## Source data
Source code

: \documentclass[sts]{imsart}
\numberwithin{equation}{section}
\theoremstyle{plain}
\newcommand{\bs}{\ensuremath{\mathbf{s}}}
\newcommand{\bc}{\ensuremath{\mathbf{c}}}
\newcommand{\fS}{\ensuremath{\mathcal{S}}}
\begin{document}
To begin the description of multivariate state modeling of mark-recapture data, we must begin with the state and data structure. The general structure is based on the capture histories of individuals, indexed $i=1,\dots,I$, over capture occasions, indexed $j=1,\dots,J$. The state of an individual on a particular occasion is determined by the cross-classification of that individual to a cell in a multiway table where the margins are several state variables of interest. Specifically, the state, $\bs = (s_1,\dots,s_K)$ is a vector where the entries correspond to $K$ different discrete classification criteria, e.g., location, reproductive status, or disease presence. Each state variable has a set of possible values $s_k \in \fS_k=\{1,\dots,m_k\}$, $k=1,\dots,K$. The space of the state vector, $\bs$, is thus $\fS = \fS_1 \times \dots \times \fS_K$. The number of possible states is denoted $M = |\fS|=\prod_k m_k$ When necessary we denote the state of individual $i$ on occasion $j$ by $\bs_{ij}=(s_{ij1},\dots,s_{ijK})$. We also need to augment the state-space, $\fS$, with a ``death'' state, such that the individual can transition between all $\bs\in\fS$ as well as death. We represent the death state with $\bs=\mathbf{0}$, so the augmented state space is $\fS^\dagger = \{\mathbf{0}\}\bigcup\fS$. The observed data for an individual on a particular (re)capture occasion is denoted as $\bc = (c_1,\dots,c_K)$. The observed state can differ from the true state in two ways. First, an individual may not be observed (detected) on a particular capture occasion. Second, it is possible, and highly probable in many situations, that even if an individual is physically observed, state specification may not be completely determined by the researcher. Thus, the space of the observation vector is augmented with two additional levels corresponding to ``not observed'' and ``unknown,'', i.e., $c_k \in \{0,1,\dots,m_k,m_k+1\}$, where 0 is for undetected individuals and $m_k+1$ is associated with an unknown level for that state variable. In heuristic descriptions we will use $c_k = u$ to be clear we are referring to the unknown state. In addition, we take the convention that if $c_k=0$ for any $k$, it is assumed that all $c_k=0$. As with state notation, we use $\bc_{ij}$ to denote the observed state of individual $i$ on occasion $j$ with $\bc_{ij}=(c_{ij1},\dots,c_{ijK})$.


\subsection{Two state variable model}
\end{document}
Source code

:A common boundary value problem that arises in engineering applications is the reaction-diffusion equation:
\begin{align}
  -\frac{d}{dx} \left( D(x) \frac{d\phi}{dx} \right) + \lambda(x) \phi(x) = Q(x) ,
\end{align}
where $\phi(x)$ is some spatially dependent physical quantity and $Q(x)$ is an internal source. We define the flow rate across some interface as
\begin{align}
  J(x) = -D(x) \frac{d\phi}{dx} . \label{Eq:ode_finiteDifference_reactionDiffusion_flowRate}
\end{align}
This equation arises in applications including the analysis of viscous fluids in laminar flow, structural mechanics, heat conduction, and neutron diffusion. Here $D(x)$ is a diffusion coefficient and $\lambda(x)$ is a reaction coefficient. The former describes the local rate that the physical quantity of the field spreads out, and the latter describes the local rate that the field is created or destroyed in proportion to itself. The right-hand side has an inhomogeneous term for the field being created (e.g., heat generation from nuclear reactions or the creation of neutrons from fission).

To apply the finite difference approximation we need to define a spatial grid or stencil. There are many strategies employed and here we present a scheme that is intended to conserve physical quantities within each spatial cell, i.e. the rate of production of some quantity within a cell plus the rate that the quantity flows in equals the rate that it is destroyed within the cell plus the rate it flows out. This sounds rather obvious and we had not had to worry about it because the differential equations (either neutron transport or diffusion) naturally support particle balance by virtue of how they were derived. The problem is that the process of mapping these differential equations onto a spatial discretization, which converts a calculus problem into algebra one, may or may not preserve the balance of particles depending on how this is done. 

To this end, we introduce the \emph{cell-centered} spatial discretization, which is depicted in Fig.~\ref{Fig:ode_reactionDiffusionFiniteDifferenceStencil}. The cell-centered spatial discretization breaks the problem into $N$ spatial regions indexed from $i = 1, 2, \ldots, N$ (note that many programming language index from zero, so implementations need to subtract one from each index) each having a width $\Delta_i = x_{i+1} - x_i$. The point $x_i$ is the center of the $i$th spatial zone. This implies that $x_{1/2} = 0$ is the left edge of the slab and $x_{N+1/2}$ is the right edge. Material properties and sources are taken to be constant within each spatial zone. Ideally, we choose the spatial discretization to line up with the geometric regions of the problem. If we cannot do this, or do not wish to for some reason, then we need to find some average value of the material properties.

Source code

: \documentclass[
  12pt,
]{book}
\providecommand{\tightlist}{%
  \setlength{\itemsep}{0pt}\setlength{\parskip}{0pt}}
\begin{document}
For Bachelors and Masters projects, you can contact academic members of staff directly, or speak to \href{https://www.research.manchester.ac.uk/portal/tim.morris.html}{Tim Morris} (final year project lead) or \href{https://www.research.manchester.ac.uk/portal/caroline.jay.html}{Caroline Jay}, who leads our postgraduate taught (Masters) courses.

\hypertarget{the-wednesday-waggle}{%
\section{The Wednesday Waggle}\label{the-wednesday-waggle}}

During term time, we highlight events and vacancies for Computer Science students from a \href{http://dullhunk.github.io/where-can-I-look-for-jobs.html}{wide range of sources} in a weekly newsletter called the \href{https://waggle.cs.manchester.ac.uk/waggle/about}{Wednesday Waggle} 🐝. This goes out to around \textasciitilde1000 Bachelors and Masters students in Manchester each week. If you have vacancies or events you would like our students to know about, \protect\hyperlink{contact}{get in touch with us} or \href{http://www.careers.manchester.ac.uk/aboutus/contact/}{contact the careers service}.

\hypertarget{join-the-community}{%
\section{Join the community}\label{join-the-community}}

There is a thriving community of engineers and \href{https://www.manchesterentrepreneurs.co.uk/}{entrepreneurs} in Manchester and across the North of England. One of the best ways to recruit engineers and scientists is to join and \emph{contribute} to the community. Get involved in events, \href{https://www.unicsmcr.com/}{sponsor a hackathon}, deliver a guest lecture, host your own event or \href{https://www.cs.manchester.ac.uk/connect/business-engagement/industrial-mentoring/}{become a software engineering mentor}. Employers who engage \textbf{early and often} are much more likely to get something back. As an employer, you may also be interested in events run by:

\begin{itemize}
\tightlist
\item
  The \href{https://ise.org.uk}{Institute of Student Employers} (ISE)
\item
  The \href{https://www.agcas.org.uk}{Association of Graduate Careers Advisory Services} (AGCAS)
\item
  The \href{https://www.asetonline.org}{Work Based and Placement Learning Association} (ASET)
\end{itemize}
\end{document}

## What you should do
Return only the count of lines in the records that hold the word "waggle".

## Exercise solution
3